Vicente Jorge: em um dia de trabalho normal, o sommelier afirma que prova entre 100 e 150 vinhos. (Reprodução/Reprodução)
Matheus Doliveira
Publicado em 5 de novembro de 2021 às 06h33.
Última atualização em 5 de novembro de 2021 às 11h19.
Testar toboáguas, avaliar resorts de luxo, ser zelador de ilhas paradisíacas: a lista de "melhor emprego do mundo" é ampla e varia conforme o gosto de cada um. Para quem é apaixonado por vinhos, por exemplo, a profissão do paulista Vicente Jorge não é nada mal.
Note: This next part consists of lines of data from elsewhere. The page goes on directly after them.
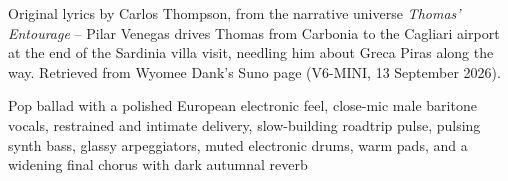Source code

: 
\begin{notes}
Original lyrics by Carlos Thompson, from the narrative universe \emph{Thomas' Entourage} -- Pilar Venegas drives Thomas from Carbonia to the Cagliari airport at the end of the Sardinia villa visit, needling him about Greca Piras along the way. Retrieved from Wyomee Dank's Suno page (V6-MINI, 13 September 2026).
\end{notes}
\begin{style}
Pop ballad with a polished European electronic feel, close-mic male baritone vocals, restrained and intimate delivery, slow-building roadtrip pulse, pulsing synth bass, glassy arpeggiators, muted electronic drums, warm pads, and a widening final chorus with dark autumnal reverb
\end{style}
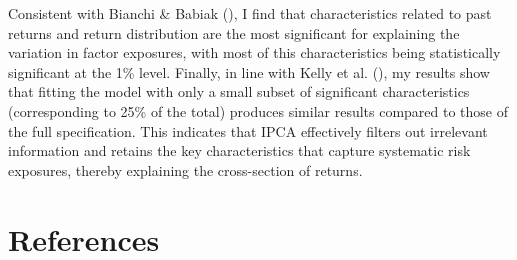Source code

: \documentclass[
  12pt,
  a4paper,
  openany]{scrbook}
\begin{document}
Consistent with Bianchi \& Babiak
(), I find
that characteristics related to past returns and return distribution are
the most significant for explaining the variation in factor exposures,
with most of this characteristics being statistically significant at the
1\% level. Finally, in line with Kelly et al.
(), my results show that
fitting the model with only a small subset of significant
characteristics (corresponding to 25\% of the total) produces similar
results compared to those of the full specification. This indicates that
IPCA effectively filters out irrelevant information and retains the key
characteristics that capture systematic risk exposures, thereby
explaining the cross-section of returns.


\chapter*{References}\label{references}

\end{document}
Ele é pago para viajar o mundo degustando os melhores vinhos que existem. "Eu sou contratado pelas importadoras brasileiras para caçar vinhos bons e trazê-los para portfólio delas", diz.
Durante quase 3 décadas como caçador de vinhos, Jorge já conheceu mais de 40 países e 1200 vinícolas. Mas esses não são os números que mais impressionam. Em um dia de trabalho normal, o sommelier afirma que prova entre 100 e 150 vinhos. Por ano são, em média, 2500 rótulos degustados.
"Até a pandemia chegar, eu costumava ficar pelo menos 180 dias do ano fora do Brasil, pingando de vinícola em vinícola. Nos últimos dois anos, eu tive que sossegar um pouco: recebia os vinhos na minha casa em São Paulo para degustar. Em janeiro de 2022 já retomo as viagens. A primeira vai ser um tour por 5 vinícolas do sul da França, passando por Rhône e Bordeaux. Quando eu fecho um contrato com uma importadora, defino um orçamento e já saio do Brasil com tudo organizado: o roteiro das vinícolas, voos, hotéis e transporte", explica o caçador de vinhos.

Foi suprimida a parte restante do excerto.